== YOUR GOAL ==
Output each entry that follows exactly. Images stay out.

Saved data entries
-.-.-

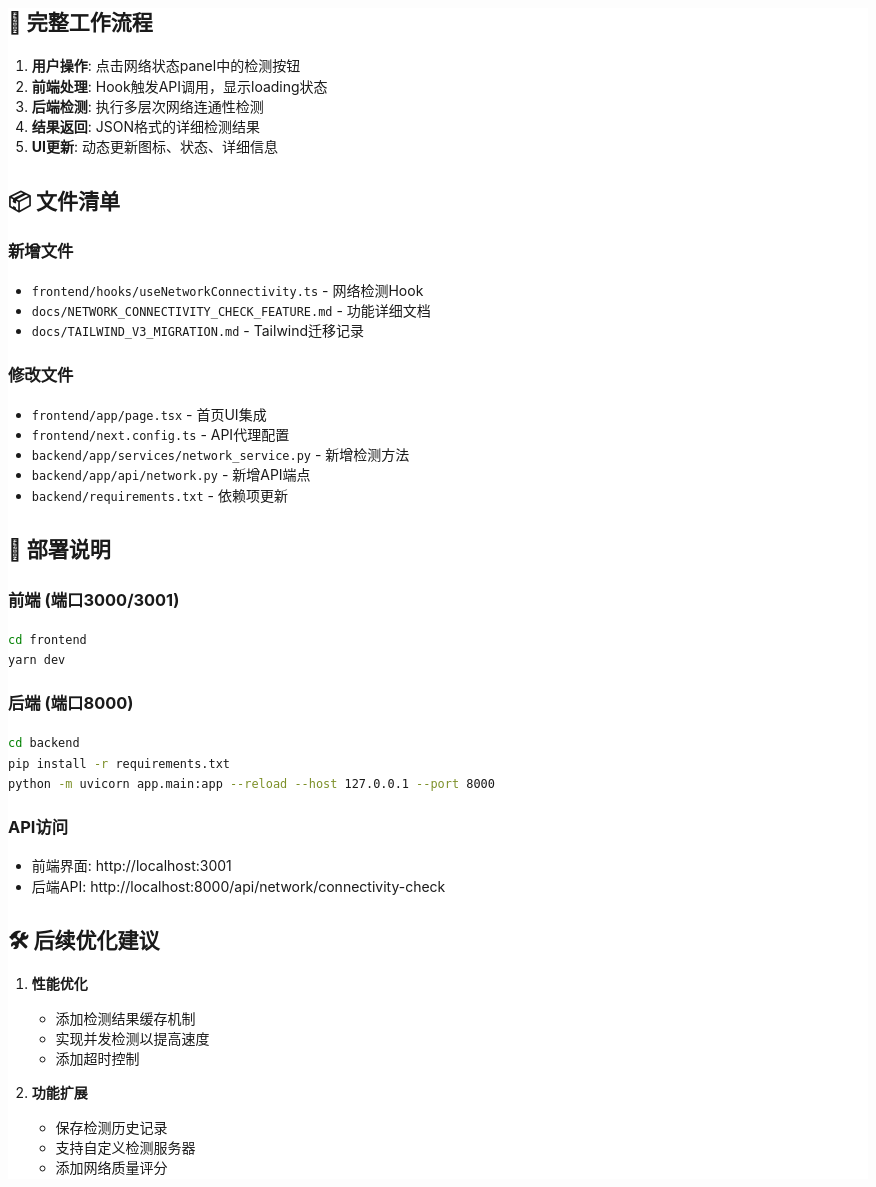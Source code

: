 ## 🔄 完整工作流程

1. **用户操作**: 点击网络状态panel中的检测按钮
2. **前端处理**: Hook触发API调用，显示loading状态
3. **后端检测**: 执行多层次网络连通性检测
4. **结果返回**: JSON格式的详细检测结果
5. **UI更新**: 动态更新图标、状态、详细信息

## 📦 文件清单

### 新增文件
- `frontend/hooks/useNetworkConnectivity.ts` - 网络检测Hook
- `docs/NETWORK_CONNECTIVITY_CHECK_FEATURE.md` - 功能详细文档
- `docs/TAILWIND_V3_MIGRATION.md` - Tailwind迁移记录

### 修改文件
- `frontend/app/page.tsx` - 首页UI集成
- `frontend/next.config.ts` - API代理配置
- `backend/app/services/network_service.py` - 新增检测方法
- `backend/app/api/network.py` - 新增API端点
- `backend/requirements.txt` - 依赖项更新

## 🚀 部署说明

### 前端 (端口3000/3001)
```bash
cd frontend
yarn dev
```

### 后端 (端口8000)
```bash
cd backend
pip install -r requirements.txt
python -m uvicorn app.main:app --reload --host 127.0.0.1 --port 8000
```

### API访问
- 前端界面: http://localhost:3001
- 后端API: http://localhost:8000/api/network/connectivity-check

## 🛠️ 后续优化建议

1. **性能优化**
   - 添加检测结果缓存机制
   - 实现并发检测以提高速度
   - 添加超时控制

2. **功能扩展**
   - 保存检测历史记录
   - 支持自定义检测服务器
   - 添加网络质量评分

-.-.-

== RESPONSE TO THE TASK ==
Source code

: ## 🔄 完整工作流程

1. **用户操作**: 点击网络状态panel中的检测按钮
2. **前端处理**: Hook触发API调用，显示loading状态
3. **后端检测**: 执行多层次网络连通性检测
4. **结果返回**: JSON格式的详细检测结果
5. **UI更新**: 动态更新图标、状态、详细信息

## 📦 文件清单

### 新增文件
- `frontend/hooks/useNetworkConnectivity.ts` - 网络检测Hook
- `docs/NETWORK_CONNECTIVITY_CHECK_FEATURE.md` - 功能详细文档
- `docs/TAILWIND_V3_MIGRATION.md` - Tailwind迁移记录

### 修改文件
- `frontend/app/page.tsx` - 首页UI集成
- `frontend/next.config.ts` - API代理配置
- `backend/app/services/network_service.py` - 新增检测方法
- `backend/app/api/network.py` - 新增API端点
- `backend/requirements.txt` - 依赖项更新

## 🚀 部署说明

### 前端 (端口3000/3001)
```bash
cd frontend
yarn dev
```

### 后端 (端口8000)
```bash
cd backend
pip install -r requirements.txt
python -m uvicorn app.main:app --reload --host 127.0.0.1 --port 8000
```

### API访问
- 前端界面: http://localhost:3001
- 后端API: http://localhost:8000/api/network/connectivity-check

## 🛠️ 后续优化建议

1. **性能优化**
   - 添加检测结果缓存机制
   - 实现并发检测以提高速度
   - 添加超时控制

2. **功能扩展**
   - 保存检测历史记录
   - 支持自定义检测服务器
   - 添加网络质量评分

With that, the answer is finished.